• [Assignment]: Copy each line from the data that has the word "Step" in it.

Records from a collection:
- - -

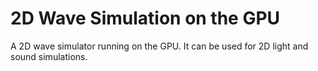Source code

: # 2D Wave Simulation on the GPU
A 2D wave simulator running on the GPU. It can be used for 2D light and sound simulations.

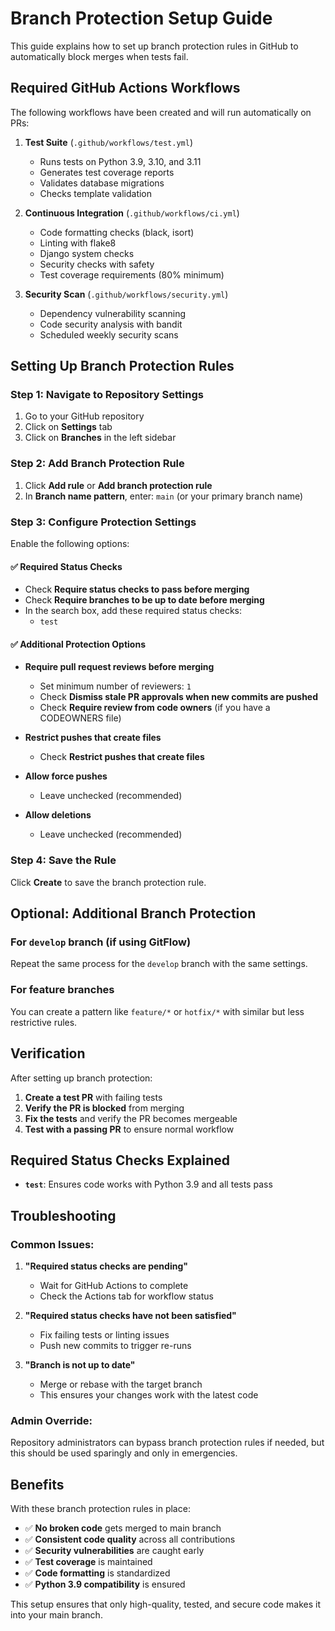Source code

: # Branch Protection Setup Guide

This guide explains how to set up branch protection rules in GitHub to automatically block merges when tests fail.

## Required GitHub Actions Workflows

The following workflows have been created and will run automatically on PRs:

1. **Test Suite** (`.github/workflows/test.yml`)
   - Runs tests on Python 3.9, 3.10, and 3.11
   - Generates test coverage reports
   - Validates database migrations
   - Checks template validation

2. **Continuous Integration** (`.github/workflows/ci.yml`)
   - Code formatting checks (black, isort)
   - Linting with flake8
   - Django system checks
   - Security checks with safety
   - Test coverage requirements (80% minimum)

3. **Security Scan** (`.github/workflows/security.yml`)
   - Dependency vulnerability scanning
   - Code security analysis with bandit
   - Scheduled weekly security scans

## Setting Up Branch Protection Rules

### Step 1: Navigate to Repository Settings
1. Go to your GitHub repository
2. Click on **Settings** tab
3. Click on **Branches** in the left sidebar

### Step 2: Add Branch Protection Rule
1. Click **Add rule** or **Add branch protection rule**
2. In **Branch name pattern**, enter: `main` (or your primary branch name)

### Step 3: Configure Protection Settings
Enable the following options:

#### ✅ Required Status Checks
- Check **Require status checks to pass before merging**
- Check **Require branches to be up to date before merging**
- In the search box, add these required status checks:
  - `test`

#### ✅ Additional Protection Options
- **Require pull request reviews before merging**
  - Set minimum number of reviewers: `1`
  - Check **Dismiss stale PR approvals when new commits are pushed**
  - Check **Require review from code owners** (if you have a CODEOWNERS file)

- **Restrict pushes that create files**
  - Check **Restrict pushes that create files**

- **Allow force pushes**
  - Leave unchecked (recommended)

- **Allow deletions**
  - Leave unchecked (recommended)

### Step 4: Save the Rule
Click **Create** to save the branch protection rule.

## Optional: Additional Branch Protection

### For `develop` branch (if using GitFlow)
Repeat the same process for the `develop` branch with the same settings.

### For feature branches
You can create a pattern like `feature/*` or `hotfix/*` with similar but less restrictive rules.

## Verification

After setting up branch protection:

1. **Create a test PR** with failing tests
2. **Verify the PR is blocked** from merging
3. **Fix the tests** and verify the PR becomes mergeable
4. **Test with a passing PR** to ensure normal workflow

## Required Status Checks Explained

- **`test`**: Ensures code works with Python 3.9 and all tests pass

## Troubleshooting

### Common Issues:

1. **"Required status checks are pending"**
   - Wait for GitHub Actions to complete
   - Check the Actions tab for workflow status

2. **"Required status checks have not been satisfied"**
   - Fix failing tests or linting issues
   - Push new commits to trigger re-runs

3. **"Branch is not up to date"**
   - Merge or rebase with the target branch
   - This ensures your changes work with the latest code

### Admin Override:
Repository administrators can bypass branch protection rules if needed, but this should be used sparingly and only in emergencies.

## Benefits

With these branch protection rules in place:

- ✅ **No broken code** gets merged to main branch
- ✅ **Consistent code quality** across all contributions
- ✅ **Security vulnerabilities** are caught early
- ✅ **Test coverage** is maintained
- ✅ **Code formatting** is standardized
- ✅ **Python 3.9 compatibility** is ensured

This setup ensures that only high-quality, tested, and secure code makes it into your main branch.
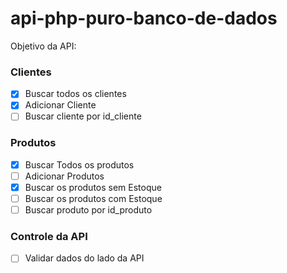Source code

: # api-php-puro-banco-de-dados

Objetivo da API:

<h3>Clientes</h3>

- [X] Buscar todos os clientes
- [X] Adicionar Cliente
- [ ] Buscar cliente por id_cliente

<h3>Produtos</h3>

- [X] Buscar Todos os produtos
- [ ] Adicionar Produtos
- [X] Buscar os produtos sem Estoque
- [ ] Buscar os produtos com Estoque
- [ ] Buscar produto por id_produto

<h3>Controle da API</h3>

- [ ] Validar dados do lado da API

- - -

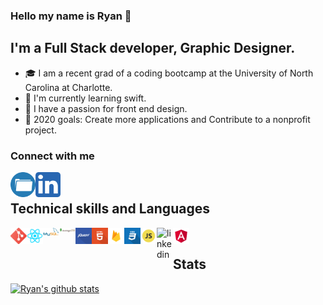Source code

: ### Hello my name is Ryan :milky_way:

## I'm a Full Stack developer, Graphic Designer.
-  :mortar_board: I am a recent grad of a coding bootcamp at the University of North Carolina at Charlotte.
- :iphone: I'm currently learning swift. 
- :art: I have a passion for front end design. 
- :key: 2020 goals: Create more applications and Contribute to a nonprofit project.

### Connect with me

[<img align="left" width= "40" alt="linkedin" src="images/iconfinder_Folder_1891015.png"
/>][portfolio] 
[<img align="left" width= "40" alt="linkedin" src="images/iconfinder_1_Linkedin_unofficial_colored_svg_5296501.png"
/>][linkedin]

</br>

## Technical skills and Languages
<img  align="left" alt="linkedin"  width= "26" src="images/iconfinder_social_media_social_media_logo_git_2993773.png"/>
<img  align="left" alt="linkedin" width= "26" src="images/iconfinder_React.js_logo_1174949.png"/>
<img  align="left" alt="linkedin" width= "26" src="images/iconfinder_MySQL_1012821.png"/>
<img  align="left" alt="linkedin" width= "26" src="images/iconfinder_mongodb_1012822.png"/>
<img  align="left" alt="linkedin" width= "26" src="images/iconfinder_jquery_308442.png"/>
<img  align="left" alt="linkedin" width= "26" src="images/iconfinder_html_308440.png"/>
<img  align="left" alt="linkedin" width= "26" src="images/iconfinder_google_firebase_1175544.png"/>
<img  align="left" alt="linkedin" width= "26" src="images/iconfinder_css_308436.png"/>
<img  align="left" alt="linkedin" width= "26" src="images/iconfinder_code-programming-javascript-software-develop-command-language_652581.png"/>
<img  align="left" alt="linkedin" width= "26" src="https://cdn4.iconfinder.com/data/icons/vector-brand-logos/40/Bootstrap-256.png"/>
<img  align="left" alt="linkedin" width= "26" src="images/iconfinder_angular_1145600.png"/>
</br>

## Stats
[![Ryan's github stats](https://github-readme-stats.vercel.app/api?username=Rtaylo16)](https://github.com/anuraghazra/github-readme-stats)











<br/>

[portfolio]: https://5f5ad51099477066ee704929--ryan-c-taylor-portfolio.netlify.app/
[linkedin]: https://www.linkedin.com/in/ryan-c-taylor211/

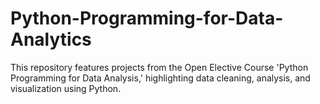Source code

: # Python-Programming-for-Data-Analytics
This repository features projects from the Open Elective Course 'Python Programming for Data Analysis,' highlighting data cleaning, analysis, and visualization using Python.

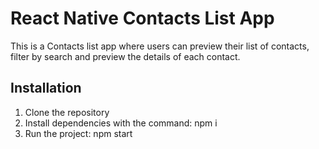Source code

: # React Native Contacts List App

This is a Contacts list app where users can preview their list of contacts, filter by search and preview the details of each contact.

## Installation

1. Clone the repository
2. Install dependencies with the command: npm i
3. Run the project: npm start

- - -

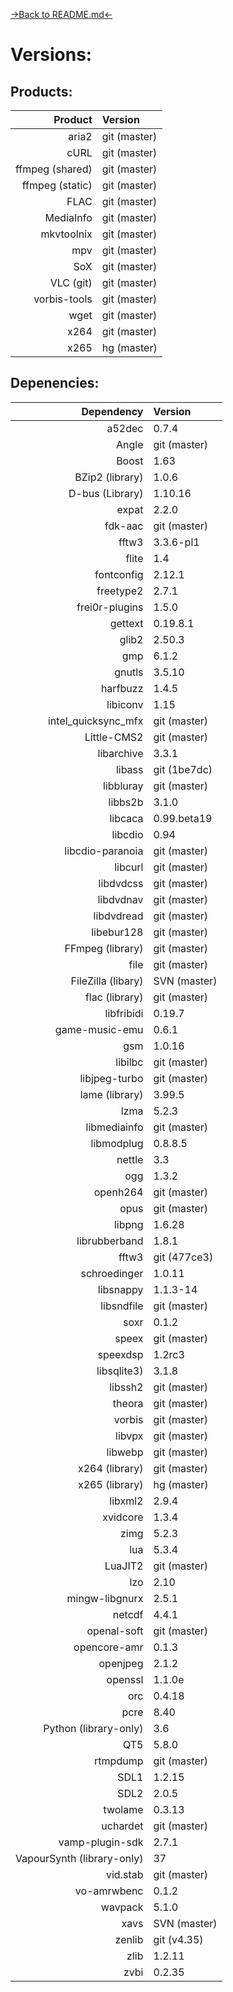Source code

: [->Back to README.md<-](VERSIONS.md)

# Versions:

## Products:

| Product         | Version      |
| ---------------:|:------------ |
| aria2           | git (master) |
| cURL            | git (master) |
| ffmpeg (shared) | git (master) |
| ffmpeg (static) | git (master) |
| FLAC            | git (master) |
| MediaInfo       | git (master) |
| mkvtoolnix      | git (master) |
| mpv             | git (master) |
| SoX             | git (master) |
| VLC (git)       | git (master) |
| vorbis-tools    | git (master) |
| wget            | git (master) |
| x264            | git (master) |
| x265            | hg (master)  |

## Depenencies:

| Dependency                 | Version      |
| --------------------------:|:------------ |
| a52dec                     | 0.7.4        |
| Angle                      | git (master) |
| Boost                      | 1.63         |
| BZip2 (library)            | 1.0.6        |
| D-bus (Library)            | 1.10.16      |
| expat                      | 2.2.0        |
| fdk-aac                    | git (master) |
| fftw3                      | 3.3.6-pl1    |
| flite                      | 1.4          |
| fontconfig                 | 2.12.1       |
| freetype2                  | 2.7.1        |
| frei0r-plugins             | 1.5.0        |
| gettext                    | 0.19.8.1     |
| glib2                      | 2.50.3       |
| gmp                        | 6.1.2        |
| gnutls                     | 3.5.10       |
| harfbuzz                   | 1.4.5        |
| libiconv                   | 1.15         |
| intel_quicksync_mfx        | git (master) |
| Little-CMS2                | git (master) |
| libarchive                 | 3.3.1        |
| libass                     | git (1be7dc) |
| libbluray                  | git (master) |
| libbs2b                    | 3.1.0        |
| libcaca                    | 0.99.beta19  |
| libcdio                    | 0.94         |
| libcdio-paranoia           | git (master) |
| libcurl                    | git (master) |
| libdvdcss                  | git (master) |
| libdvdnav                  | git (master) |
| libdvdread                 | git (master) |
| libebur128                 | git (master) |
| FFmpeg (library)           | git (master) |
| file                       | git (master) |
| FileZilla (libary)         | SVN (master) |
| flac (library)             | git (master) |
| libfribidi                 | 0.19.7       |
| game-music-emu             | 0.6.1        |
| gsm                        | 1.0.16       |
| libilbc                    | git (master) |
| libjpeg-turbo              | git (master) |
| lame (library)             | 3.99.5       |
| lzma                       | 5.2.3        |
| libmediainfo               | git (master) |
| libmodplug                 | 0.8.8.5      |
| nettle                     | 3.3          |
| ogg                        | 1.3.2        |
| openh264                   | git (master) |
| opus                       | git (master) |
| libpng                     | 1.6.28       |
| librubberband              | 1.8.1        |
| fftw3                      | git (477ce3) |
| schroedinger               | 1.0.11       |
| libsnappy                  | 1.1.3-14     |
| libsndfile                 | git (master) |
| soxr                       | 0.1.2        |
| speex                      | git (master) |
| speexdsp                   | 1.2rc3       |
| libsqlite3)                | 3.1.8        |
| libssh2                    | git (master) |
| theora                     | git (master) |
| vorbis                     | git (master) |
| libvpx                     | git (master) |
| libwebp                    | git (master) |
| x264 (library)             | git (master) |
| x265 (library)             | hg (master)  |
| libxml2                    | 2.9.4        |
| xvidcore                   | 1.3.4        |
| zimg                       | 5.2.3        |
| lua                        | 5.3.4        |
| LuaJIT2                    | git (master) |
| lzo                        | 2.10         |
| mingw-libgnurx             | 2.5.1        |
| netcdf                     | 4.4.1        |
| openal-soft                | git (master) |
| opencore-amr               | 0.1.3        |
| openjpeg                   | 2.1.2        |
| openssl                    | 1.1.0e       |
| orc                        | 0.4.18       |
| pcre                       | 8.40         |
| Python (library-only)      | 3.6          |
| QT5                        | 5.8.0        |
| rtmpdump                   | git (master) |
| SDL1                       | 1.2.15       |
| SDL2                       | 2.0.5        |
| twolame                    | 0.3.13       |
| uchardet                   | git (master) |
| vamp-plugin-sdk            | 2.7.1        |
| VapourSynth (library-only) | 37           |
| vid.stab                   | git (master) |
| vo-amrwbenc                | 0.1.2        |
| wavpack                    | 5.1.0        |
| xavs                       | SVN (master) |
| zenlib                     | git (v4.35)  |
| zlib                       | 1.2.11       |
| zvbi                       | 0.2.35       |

- - -

• [Solution for this problem]:
### Step 1: Navigate to Repository Settings
### Step 2: Add Branch Protection Rule
### Step 3: Configure Protection Settings
### Step 4: Save the Rule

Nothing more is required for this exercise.